In 2008, one of my cousins, an eight grandson of Simon Lereau, participated in the Genographic Project of the National Geographic and has been kind enough to let me share the results with you.

His Y-chromosome was subjected to DNA testing and found to be in the Haplogroup R1b (M343) (Subclade R1b1a2, M269) and a report was issued explaining the meaning of the markers found:

M168 > P143 > M89 > L15 > M9 > M45 > M207 > M173 > M343

Since Y chromosomes are passed from father to sons, our ancestor Simon Lereau would have belonged to the same group and so would be all of his male descendants. So although this report was written for a single individual, it also applies to you if you are a direct male descendant of Simon Lereau.

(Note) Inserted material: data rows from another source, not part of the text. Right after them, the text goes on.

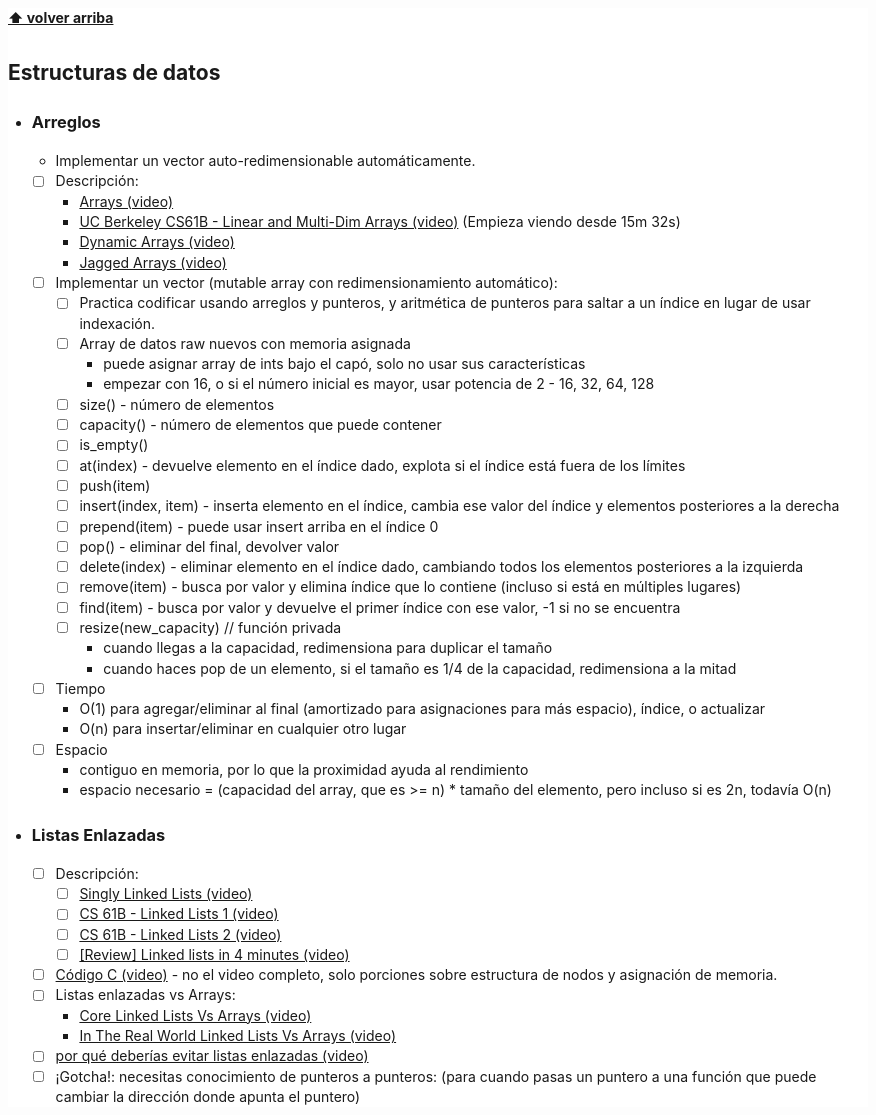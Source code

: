 **[⬆ volver arriba](#tabla-de-contenido)**

## Estructuras de datos

- ### Arreglos

  - Implementar un vector auto-redimensionable automáticamente.
  - [ ] Descripción:
    - [Arrays (video)](https://www.coursera.org/lecture/data-structures/arrays-OsBSF)
    - [UC Berkeley CS61B - Linear and Multi-Dim Arrays (video)](https://archive.org/details/ucberkeley_webcast_Wp8oiO_CZZE) (Empieza viendo desde 15m 32s)
    - [Dynamic Arrays (video)](https://www.coursera.org/lecture/data-structures/dynamic-arrays-EwbnV)
    - [Jagged Arrays (video)](https://www.youtube.com/watch?v=1jtrQqYpt7g)
  - [ ] Implementar un vector (mutable array con redimensionamiento automático):
    - [ ] Practica codificar usando arreglos y punteros, y aritmética de punteros para saltar a un índice en lugar de usar indexación.
    - [ ] Array de datos raw nuevos con memoria asignada
      - puede asignar array de ints bajo el capó, solo no usar sus características
      - empezar con 16, o si el número inicial es mayor, usar potencia de 2 - 16, 32, 64, 128
    - [ ] size() - número de elementos
    - [ ] capacity() - número de elementos que puede contener
    - [ ] is_empty()
    - [ ] at(index) - devuelve elemento en el índice dado, explota si el índice está fuera de los límites
    - [ ] push(item)
    - [ ] insert(index, item) - inserta elemento en el índice, cambia ese valor del índice y elementos posteriores a la derecha
    - [ ] prepend(item) - puede usar insert arriba en el índice 0
    - [ ] pop() - eliminar del final, devolver valor
    - [ ] delete(index) - eliminar elemento en el índice dado, cambiando todos los elementos posteriores a la izquierda
    - [ ] remove(item) - busca por valor y elimina índice que lo contiene (incluso si está en múltiples lugares)
    - [ ] find(item) - busca por valor y devuelve el primer índice con ese valor, -1 si no se encuentra
    - [ ] resize(new_capacity) // función privada
      - cuando llegas a la capacidad, redimensiona para duplicar el tamaño
      - cuando haces pop de un elemento, si el tamaño es 1/4 de la capacidad, redimensiona a la mitad
  - [ ] Tiempo
    - O(1) para agregar/eliminar al final (amortizado para asignaciones para más espacio), índice, o actualizar
    - O(n) para insertar/eliminar en cualquier otro lugar
  - [ ] Espacio
    - contiguo en memoria, por lo que la proximidad ayuda al rendimiento
    - espacio necesario = (capacidad del array, que es >= n) * tamaño del elemento, pero incluso si es 2n, todavía O(n)

- ### Listas Enlazadas

  - [ ] Descripción:
    - [ ] [Singly Linked Lists (video)](https://www.coursera.org/lecture/data-structures/singly-linked-lists-kHhgK)
    - [ ] [CS 61B - Linked Lists 1 (video)](https://archive.org/details/ucberkeley_webcast_htzJdKoEmO0)
    - [ ] [CS 61B - Linked Lists 2 (video)](https://archive.org/details/ucberkeley_webcast_-c4I3gFYe3w)
    - [ ] [[Review] Linked lists in 4 minutes (video)](https://youtu.be/F8AbOfQwl1c)
  - [ ] [Código C (video)](https://www.youtube.com/watch?v=QN6FPiD0Gzo)
            - no el video completo, solo porciones sobre estructura de nodos y asignación de memoria.
  - [ ] Listas enlazadas vs Arrays:
    - [Core Linked Lists Vs Arrays (video)](https://www.coursera.org/lecture/data-structures-optimizing-performance/core-linked-lists-vs-arrays-rjBs9)
    - [In The Real World Linked Lists Vs Arrays (video)](https://www.coursera.org/lecture/data-structures-optimizing-performance/in-the-real-world-lists-vs-arrays-QUaUd)
  - [ ] [por qué deberías evitar listas enlazadas (video)](https://www.youtube.com/watch?v=YQs6IC-vgmo)
  - [ ] ¡Gotcha!: necesitas conocimiento de punteros a punteros:
        (para cuando pasas un puntero a una función que puede cambiar la dirección donde apunta el puntero)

The report goes on to say that our ancestry goes back as follows:

  • Our earliest ancestor was in Africa roughly 50,000 years ago (M168)
  • Around 45,000 years ago, moved through the Middle East (M89)
  • Around 40,000 years ago, moved to Iran or Southern Central Asia (M9)
  • Around 35,000 years ago, moved through Central Asia (M45)
  • Left Central Asia around 30,000 years ago (M207)
  • Around 30,000 years ago, colonized Europe - The First Modern Europeans (M173)
  • Becoming Direct Descendants of Cro-Magnon spreading across Western Europe (M343)

This makes you a direct descendant of the people who dominated the human expansion into Europe, the Cro-Magon, the same people responsible for the famous cave paintings found in Southern France.

For additional details, see the Full Report.

Map showing the migration routes.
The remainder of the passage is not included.